Just as an insurance company is liable for its own misconduct, so too agents may be personally liable for their misdeeds, even when acting on behalf of an insurance company. In general, an agent is individually liable for his or her own tort or statutory violation. This is discussed in the 1985, Texas Supreme Court opinion, Weitzel v. Barnes, and in the 1983, Texas Supreme Court opinion, Light v. Wilson, and the 1991, Austin Court of Appeals opinion, State Farm Fire & Casualty v. Gros.
It is not normal for the agent to be liable for breach of contract based on the insurance policy, because the contract of insurance is not between the insured and the agent.
The Texas Supreme Court, in the 1994, opinion styled, Natividad v. Alexsis, Inc., held that an agent may not be liable for breaching a duty of good faith and fair dealing, because that duty arises from the contract between the insurer and the insured.

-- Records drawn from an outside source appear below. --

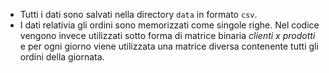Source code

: - Tutti i dati sono salvati nella directory `data` in formato `csv`.
- I dati relativia gli ordini sono memorizzati come singole righe. Nel codice vengono invece utilizzati sotto forma di matrice binaria *clienti x prodotti* e per ogni giorno viene utilizzata una matrice diversa contenente tutti gli ordini della giornata.
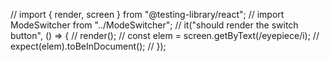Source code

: // import { render, screen } from "@testing-library/react";
// import ModeSwitcher from "../ModeSwitcher";
// it("should render the switch button", () => {
// render(<ModeSwitcher />);
// const elem = screen.getByText(/eyepiece/i);
// expect(elem).toBeInDocument();
// });
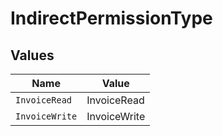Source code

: # IndirectPermissionType


## Values

| Name           | Value          |
| -------------- | -------------- |
| `InvoiceRead`  | InvoiceRead    |
| `InvoiceWrite` | InvoiceWrite   |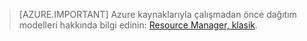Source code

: > [AZURE.IMPORTANT] Azure kaynaklarıyla çalışmadan önce dağıtım modelleri hakkında bilgi edinin: [Resource Manager, klasik](../articles/resource-manager-deployment-model.md).


<!--HONumber=Jun16_HO2-->


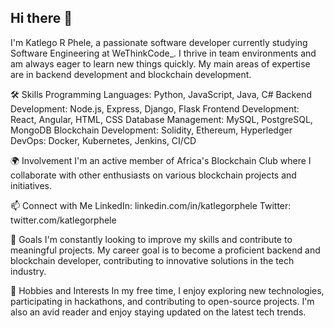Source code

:## Hi there 👋

I'm Katlego R Phele, a passionate software developer currently studying Software Engineering at WeThinkCode_. I thrive in team environments and am always eager to learn new things quickly. My main areas of expertise are in backend development and blockchain development.

🛠️ Skills
Programming Languages: Python, JavaScript, Java, C#
Backend Development: Node.js, Express, Django, Flask
Frontend Development: React, Angular, HTML, CSS
Database Management: MySQL, PostgreSQL, MongoDB
Blockchain Development: Solidity, Ethereum, Hyperledger
DevOps: Docker, Kubernetes, Jenkins, CI/CD


🌍 Involvement
I'm an active member of Africa's Blockchain Club where I collaborate with other enthusiasts on various blockchain projects and initiatives.

📫 Connect with Me
LinkedIn: linkedin.com/in/katlegorphele
Twitter: twitter.com/katlegorphele

🎯 Goals
I'm constantly looking to improve my skills and contribute to meaningful projects. My career goal is to become a proficient backend and blockchain developer, contributing to innovative solutions in the tech industry.

🧩 Hobbies and Interests
In my free time, I enjoy exploring new technologies, participating in hackathons, and contributing to open-source projects. I'm also an avid reader and enjoy staying updated on the latest tech trends.



<!--
**katlegorphele/katlegorphele** is a ✨ _special_ ✨ repository because its `README.md` (this file) appears on your GitHub profile.

Here are some ideas to get you started:

- 🔭 I’m currently working on ...
- 🌱 I’m currently learning ...
- 👯 I’m looking to collaborate on ...
- 🤔 I’m looking for help with ...
- 💬 Ask me about ...
- 📫 How to reach me: ...
- 😄 Pronouns: ...
- ⚡ Fun fact: ...
-->
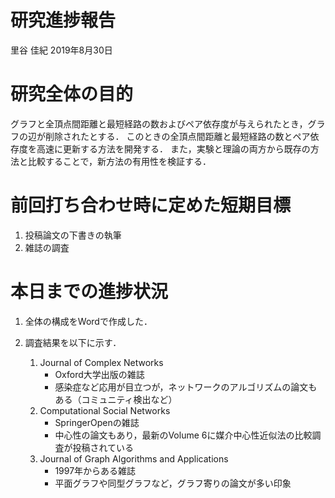 研究進捗報告
================
里谷 佳紀
2019年8月30日







# 研究全体の目的

グラフと全頂点間距離と最短経路の数およびペア依存度が与えられたとき，グラフの辺が削除されたとする．
このときの全頂点間距離と最短経路の数とペア依存度を高速に更新する方法を開発する．
また，実験と理論の両方から既存の方法と比較することで，新方法の有用性を検証する．

# 前回打ち合わせ時に定めた短期目標

1.  投稿論文の下書きの執筆
2.  雑誌の調査

# 本日までの進捗状況

1.  全体の構成をWordで作成した．

2.  調査結果を以下に示す．
    
    1.  Journal of Complex Networks
          - Oxford大学出版の雑誌
          - 感染症など応用が目立つが，ネットワークのアルゴリズムの論文もある（コミュニティ検出など）
    2.  Computational Social Networks
          - SpringerOpenの雑誌
          - 中心性の論文もあり，最新のVolume 6に媒介中心性近似法の比較調査が投稿されている
    3.  Journal of Graph Algorithms and Applications
          - 1997年からある雑誌
          - 平面グラフや同型グラフなど，グラフ寄りの論文が多い印象
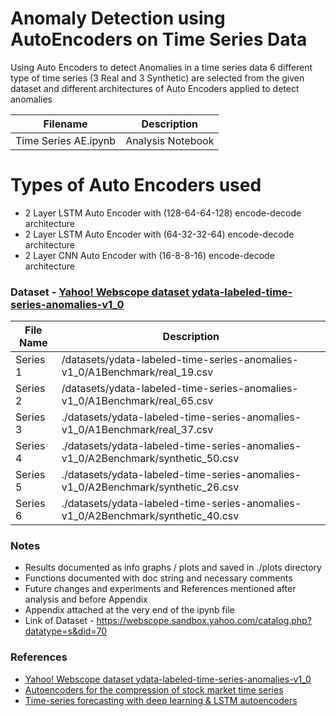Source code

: # Anomaly Detection using AutoEncoders on Time Series Data
Using Auto Encoders to detect Anomalies in a time series data
6 different type of time series (3 Real and 3 Synthetic) are selected from the given dataset and different architectures of Auto Encoders applied to detect anomalies

| Filename | Description |
| --- | --- |
| Time Series AE.ipynb | Analysis Notebook |

# Types of Auto Encoders used
- 2 Layer LSTM Auto Encoder with (128-64-64-128) encode-decode architecture
- 2 Layer LSTM Auto Encoder with (64-32-32-64) encode-decode architecture
- 2 Layer CNN Auto Encoder with (16-8-8-16) encode-decode architecture

###  Dataset - [Yahoo! Webscope dataset ydata-labeled-time-series-anomalies-v1_0](https://webscope.sandbox.yahoo.com/catalog.php?datatype=s&did=70)

| File Name | Description |
| --- | --- |
| Series 1 | /datasets/ydata-labeled-time-series-anomalies-v1_0/A1Benchmark/real_19.csv |
| Series 2 | /datasets/ydata-labeled-time-series-anomalies-v1_0/A1Benchmark/real_65.csv |
| Series 3 | ./datasets/ydata-labeled-time-series-anomalies-v1_0/A1Benchmark/real_37.csv |
| Series 4 | ./datasets/ydata-labeled-time-series-anomalies-v1_0/A2Benchmark/synthetic_50.csv |
| Series 5 | ./datasets/ydata-labeled-time-series-anomalies-v1_0/A2Benchmark/synthetic_26.csv | 
| Series 6 | ./datasets/ydata-labeled-time-series-anomalies-v1_0/A2Benchmark/synthetic_40.csv |

### Notes
- Results documented as info graphs / plots and saved in ./plots directory
- Functions documented with doc string and necessary comments
- Future changes and experiments and References mentioned after analysis and before Appendix
- Appendix attached at the very end of the ipynb file
- Link of Dataset - https://webscope.sandbox.yahoo.com/catalog.php?datatype=s&did=70

### References 
- [Yahoo! Webscope dataset ydata-labeled-time-series-anomalies-v1_0](https://webscope.sandbox.yahoo.com/catalog.php?datatype=s&did=70)
- [Autoencoders for the compression of stock market time series](https://towardsdatascience.com/autoencoders-for-the-compression-of-stock-market-data-28e8c1a2da3e)
- [Time-series forecasting with deep learning & LSTM autoencoders](https://www.kaggle.com/dimitreoliveira/time-series-forecasting-with-lstm-autoencoders)
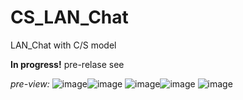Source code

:CS_LAN_Chat
===========

LAN_Chat with C/S model

**In progress!**
pre-relase see

*pre-view:*
![image](https://cloud.githubusercontent.com/assets/5752293/2831029/e7a67cea-cfb4-11e3-8a7f-090afb41a02f.png)![image](https://cloud.githubusercontent.com/assets/5752293/2831033/f9a36016-cfb4-11e3-83df-75bd074df5ec.png)
![image](https://cloud.githubusercontent.com/assets/5752293/2831048/1742a9d8-cfb5-11e3-88e3-5f25e33f5d62.png)![image](https://cloud.githubusercontent.com/assets/5752293/2831054/21ac8092-cfb5-11e3-8bf0-2784e52a1e72.png)
![image](https://cloud.githubusercontent.com/assets/5752293/2831065/3c6f3456-cfb5-11e3-8445-a27eddfddd89.png)
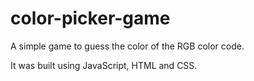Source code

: # color-picker-game

A simple game to guess the color of the RGB color code.

It was built using JavaScript, HTML and CSS.
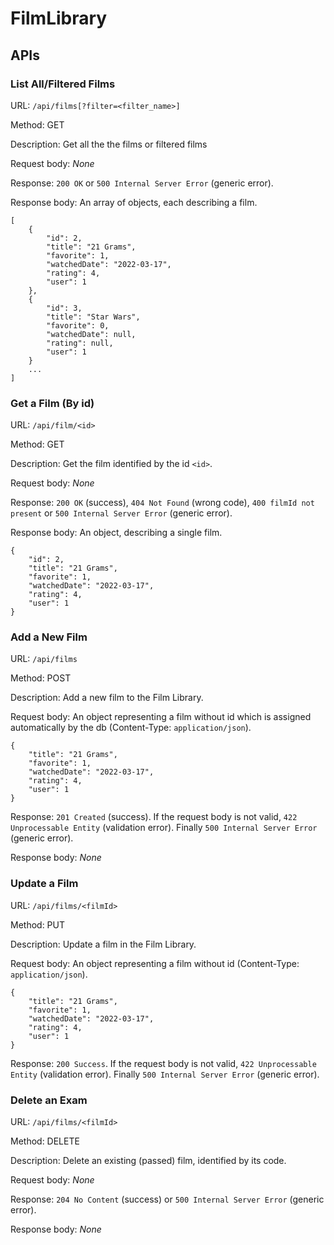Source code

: # FilmLibrary

## APIs

### __List All/Filtered Films__

URL: `/api/films[?filter=<filter_name>]`

Method: GET

Description: Get all the the films or filtered films

Request body: _None_

Response: `200 OK` or `500 Internal Server Error` (generic error).

Response body: An array of objects, each describing a film.

    [
        {
            "id": 2,
            "title": "21 Grams",
            "favorite": 1,
            "watchedDate": "2022-03-17",
            "rating": 4,
            "user": 1
        },
        {
            "id": 3,
            "title": "Star Wars",
            "favorite": 0,
            "watchedDate": null,
            "rating": null,
            "user": 1
        }
        ...
    ]

### __Get a Film (By id)__

URL: `/api/film/<id>`

Method: GET

Description: Get the film identified by the id `<id>`.

Request body: _None_

Response: `200 OK` (success), `404 Not Found` (wrong code), `400 filmId not present` or `500 Internal Server Error` (generic error).

Response body: An object, describing a single film.

    {
        "id": 2,
        "title": "21 Grams",
        "favorite": 1,
        "watchedDate": "2022-03-17",
        "rating": 4,
        "user": 1
    }

### __Add a New Film__

URL: `/api/films`

Method: POST

Description: Add a new film to the Film Library.

Request body: An object representing a film without id which is assigned  automatically by the db (Content-Type: `application/json`).

    {
        "title": "21 Grams",
        "favorite": 1,
        "watchedDate": "2022-03-17",
        "rating": 4,
        "user": 1
    }

Response: `201 Created` (success). If the request body is not valid, `422 Unprocessable Entity` (validation error).
Finally `500 Internal Server Error` (generic error).

Response body: _None_

### __Update a Film__

URL: `/api/films/<filmId>`

Method: PUT

Description: Update a film in the Film Library.

Request body: An object representing a film without id (Content-Type: `application/json`).

    {
        "title": "21 Grams",
        "favorite": 1,
        "watchedDate": "2022-03-17",
        "rating": 4,
        "user": 1
    }

Response: `200 Success`. If the request body is not valid, `422 Unprocessable Entity` (validation error).
Finally `500 Internal Server Error` (generic error).

### __Delete an Exam__

URL: `/api/films/<filmId>`

Method: DELETE

Description: Delete an existing (passed) film, identified by its code.

Request body: _None_

Response: `204 No Content` (success) or `500 Internal Server Error` (generic error).

Response body: _None_
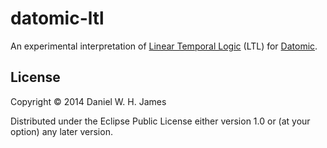 # datomic-ltl

An experimental interpretation of [Linear Temporal Logic](http://en.wikipedia.org/wiki/Linear_temporal_logic) (LTL) for [Datomic](http://www.datomic.com/).


## License

Copyright © 2014 Daniel W. H. James

Distributed under the Eclipse Public License either version 1.0 or (at
your option) any later version.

An agent may be liable for violating other common-law or statutory duties to the insured, For example, in the 1987, San Antonio Court of Appeals opinion styled, Rainey-Maples v. Queen Charters, Inc., the Court found where an agent who undertakes to get insurance may be liable for negligently failing to get proper insurance for the insured. And, as in the 1985, Texas Supreme Court opinion styled, Kitching v. Zamora, an agent may also be liable for negligently failing to notify the insureds that their policy is about to expire.
Pursuant to Texas Insurance Code, Sections 541.002(2), 541.151, 544.051(6) and 544.052, misrepresentations, unfair settlement practices, and unfair discrimination apply to “any person” engaged in the business of insurance and include agents and brokers.
When an agent has committed a wrong they can be personally liable for that wrong.